How bad would you like it to be?

This is a guest post by Paul M

I can’t tell, from my side of the Atlantic, whether the vote to leave the EU will prove to be a good thing or a bad one, so the following is meta-commentary, a few thoughts that came from listening to the debate, not the merits/demerits of Brexit itself.

• A major theme of the response to the referendum has been that this is a victory for racism, xenophobia and ignorance. A minor theme has to do with old farts throwing the future of their children under the bus because they—the old farts—won’t be around long enough to suffer the consequences. If you really want to see Britain torn completely apart, it seems to me this is the way to go about it. Whatever the future holds, you’re going to have your work cut out coping with it even as a united country.
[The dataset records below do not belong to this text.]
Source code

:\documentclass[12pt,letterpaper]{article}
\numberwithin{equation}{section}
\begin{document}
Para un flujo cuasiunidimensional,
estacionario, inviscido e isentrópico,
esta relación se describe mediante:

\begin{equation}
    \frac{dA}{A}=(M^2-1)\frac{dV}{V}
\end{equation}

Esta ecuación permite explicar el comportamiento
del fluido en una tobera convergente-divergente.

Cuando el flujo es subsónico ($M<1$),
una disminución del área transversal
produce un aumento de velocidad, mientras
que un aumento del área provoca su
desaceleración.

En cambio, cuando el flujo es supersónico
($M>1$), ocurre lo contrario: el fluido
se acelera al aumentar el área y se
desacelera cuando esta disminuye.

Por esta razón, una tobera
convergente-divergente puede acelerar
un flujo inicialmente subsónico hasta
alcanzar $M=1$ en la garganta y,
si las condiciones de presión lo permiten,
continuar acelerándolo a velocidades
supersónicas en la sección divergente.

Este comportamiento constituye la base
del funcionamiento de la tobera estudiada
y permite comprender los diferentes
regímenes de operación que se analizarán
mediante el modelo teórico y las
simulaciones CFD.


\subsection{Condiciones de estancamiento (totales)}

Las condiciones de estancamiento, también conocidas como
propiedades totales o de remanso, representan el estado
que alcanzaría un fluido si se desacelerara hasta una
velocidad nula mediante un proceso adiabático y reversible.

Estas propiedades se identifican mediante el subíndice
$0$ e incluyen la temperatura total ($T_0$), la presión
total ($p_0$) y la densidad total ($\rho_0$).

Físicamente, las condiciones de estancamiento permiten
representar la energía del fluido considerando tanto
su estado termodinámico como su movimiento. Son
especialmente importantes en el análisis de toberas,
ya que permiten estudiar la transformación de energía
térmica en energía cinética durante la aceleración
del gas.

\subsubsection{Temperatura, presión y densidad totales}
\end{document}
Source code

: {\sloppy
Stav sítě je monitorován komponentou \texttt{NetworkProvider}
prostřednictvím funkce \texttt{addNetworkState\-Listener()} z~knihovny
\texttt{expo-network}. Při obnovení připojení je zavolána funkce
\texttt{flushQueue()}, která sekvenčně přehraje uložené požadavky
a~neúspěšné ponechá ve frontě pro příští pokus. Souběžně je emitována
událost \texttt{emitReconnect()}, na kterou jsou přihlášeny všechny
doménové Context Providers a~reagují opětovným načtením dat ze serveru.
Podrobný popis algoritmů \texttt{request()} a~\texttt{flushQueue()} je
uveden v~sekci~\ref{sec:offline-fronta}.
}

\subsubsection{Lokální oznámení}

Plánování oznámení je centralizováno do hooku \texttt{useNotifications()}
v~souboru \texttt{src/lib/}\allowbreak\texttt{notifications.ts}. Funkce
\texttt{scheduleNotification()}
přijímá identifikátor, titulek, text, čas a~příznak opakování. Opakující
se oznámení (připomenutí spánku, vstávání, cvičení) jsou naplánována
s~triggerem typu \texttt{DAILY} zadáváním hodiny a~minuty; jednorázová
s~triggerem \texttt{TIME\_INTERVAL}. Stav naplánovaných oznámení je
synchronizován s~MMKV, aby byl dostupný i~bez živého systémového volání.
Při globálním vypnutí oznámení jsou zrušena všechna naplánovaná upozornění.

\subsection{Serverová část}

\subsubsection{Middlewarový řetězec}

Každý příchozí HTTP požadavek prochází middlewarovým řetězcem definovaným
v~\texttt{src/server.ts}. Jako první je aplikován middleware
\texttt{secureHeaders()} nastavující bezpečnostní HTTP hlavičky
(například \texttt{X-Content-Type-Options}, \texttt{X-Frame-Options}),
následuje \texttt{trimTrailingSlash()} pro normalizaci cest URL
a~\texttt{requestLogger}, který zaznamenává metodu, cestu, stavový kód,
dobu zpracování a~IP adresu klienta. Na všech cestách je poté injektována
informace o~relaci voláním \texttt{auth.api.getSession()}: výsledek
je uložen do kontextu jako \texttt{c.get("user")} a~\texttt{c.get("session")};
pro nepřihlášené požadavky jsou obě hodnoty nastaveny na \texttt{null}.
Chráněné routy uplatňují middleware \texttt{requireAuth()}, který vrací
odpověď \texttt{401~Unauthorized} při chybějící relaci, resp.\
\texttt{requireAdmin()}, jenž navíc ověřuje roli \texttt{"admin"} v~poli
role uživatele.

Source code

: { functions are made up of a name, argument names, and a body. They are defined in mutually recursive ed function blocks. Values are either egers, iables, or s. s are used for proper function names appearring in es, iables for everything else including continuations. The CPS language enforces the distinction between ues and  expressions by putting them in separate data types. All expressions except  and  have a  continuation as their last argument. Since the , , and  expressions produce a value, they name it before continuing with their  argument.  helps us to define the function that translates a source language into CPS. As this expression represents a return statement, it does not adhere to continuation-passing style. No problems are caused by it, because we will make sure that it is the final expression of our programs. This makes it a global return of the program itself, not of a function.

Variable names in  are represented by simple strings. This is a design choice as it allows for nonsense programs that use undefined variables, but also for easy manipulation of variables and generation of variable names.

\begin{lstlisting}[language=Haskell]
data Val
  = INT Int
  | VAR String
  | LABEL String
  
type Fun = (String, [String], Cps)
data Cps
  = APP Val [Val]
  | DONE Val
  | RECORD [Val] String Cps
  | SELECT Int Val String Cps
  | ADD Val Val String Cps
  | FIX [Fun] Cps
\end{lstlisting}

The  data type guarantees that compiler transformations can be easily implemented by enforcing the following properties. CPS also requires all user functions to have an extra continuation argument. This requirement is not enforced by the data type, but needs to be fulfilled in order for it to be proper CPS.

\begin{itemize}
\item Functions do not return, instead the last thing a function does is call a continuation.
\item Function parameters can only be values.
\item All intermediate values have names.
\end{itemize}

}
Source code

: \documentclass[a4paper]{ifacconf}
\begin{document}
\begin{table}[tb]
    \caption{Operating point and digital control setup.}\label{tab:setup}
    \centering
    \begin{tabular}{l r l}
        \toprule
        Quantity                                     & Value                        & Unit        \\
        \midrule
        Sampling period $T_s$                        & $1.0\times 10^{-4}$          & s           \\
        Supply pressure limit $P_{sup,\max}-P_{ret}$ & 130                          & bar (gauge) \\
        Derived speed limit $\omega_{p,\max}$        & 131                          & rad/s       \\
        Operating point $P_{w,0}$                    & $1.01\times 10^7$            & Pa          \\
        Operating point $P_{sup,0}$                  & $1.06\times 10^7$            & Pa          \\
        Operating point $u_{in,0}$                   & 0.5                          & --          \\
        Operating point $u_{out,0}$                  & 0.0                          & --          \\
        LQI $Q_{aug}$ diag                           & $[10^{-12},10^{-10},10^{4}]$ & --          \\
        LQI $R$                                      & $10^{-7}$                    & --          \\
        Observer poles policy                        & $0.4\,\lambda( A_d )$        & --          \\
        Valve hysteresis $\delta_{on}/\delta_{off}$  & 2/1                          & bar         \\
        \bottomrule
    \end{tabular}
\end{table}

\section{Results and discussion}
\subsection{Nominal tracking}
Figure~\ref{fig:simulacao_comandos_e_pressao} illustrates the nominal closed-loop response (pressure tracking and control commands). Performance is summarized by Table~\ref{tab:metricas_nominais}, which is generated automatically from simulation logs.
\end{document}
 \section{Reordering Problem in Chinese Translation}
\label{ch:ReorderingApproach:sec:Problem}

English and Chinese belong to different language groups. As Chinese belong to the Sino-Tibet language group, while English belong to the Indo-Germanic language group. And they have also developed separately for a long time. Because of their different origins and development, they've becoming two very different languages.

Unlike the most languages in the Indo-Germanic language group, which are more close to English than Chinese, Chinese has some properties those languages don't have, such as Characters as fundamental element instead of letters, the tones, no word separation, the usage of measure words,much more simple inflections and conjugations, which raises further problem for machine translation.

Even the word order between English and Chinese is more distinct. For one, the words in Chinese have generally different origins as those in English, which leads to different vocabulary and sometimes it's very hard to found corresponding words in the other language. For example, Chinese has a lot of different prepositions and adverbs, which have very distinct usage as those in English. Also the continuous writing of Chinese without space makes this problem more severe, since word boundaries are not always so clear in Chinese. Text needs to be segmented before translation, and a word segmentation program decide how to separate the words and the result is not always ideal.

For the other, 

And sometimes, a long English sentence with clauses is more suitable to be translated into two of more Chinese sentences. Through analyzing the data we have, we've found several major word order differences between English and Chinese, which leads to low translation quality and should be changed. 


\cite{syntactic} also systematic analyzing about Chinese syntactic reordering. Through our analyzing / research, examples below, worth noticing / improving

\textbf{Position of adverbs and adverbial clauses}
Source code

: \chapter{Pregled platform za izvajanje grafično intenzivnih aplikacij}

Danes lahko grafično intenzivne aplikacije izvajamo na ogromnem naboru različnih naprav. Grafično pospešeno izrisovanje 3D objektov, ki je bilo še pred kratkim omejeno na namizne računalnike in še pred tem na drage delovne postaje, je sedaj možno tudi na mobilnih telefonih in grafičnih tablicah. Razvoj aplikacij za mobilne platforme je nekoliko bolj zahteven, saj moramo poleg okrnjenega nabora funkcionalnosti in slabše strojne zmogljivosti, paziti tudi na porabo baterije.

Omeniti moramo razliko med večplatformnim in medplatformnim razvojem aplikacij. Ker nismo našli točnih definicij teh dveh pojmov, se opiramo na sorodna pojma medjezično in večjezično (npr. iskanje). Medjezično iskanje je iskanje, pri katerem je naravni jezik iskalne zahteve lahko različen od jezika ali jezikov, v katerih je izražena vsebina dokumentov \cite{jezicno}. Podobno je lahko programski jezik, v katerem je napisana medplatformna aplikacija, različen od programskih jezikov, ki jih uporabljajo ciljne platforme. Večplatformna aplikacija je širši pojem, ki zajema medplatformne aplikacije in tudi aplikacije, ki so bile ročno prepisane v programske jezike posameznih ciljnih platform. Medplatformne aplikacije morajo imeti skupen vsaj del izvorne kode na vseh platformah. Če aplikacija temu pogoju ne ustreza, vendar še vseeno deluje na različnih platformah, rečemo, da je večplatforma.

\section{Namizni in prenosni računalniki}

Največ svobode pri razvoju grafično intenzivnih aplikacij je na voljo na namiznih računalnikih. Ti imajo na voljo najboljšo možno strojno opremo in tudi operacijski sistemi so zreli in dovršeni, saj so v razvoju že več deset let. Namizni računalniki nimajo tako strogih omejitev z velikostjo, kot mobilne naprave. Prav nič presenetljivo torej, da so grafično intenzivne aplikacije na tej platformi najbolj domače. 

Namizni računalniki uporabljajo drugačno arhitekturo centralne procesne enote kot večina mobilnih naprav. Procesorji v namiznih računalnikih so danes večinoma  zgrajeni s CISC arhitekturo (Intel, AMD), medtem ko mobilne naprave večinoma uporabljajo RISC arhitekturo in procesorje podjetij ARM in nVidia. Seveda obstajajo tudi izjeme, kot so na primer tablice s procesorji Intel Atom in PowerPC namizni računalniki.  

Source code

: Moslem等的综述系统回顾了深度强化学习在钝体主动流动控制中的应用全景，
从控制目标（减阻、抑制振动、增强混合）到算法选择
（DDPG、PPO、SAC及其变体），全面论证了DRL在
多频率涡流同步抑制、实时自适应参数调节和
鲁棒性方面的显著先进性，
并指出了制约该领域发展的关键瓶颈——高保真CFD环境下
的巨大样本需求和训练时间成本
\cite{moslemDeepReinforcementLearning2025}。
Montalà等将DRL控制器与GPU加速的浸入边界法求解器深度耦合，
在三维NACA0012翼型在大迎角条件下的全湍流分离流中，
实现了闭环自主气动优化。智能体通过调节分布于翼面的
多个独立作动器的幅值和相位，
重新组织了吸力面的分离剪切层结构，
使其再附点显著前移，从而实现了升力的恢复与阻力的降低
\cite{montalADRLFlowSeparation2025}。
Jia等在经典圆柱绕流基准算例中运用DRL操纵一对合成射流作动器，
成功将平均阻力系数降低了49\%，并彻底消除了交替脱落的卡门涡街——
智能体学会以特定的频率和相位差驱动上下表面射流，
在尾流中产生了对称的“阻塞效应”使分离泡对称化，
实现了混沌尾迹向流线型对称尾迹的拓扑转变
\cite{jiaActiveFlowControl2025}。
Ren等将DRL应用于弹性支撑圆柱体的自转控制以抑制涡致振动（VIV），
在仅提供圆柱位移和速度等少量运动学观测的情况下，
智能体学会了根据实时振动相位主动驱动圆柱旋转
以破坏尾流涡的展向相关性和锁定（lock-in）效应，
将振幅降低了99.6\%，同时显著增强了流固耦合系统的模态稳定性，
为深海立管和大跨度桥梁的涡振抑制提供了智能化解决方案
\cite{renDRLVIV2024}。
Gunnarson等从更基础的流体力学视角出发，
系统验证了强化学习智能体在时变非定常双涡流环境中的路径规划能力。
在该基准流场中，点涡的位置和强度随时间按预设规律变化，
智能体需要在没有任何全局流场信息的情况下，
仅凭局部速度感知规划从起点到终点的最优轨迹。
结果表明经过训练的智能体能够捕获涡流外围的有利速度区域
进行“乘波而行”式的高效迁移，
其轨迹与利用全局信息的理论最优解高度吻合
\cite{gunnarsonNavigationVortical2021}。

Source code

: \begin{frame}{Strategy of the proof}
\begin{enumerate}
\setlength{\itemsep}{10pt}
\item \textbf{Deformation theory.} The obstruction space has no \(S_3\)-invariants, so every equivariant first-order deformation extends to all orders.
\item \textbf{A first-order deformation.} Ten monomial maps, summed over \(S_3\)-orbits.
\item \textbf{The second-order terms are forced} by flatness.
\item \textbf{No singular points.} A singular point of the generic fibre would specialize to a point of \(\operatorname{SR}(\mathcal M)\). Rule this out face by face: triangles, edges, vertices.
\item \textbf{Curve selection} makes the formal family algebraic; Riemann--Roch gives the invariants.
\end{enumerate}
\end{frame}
I wouldn’t reckon much for your chances if you decide to pursue an uncivil war instead.

• Pay attention to the numbers. On a turnout of 72%, 52% voted leave. If, to you, that’s just racism speaking, you’re saying that somewhere between 40 and 65% of Britons are racists, or else political infants capable of being seduced into racism by demagogues. If that’s true, you’ve got bigger worries than merely maintaining your standard of living in the post-Europe winter. Better start thinking about how the British came to be so bigoted, and what has to be done to unwarp their minds. How did old people become so callous about the kids? In my experience it tends to be the young’ns who rush into the unknown without a thought for the dangers, and us old coots who fret about the world we’re leaving behind for them.

• It’s easy to get agreement for saying that the besetting sin of the western world is polarisation. Perhaps it’s time to start acting as if we mean it by resisting the temptation ourselves. If it had been Remain that squeaked a victory, they would have seen it as sour grapes and bad faith for Leave to accuse them of ulterior & dishonourable motives. Maybe Remainers now should consider the possibility that most Leavers were actually trying to act on a rational assessment of their legitimate self-interest, or their sense of what is good for the country as a whole, just as they themselves were. This might be true even if Boris Johnson really is the Devil’s buffoon, you wouldn’t buy a used car from Nigel Farage & Michael Gove is in league with Putin, Trump and the Illuminati.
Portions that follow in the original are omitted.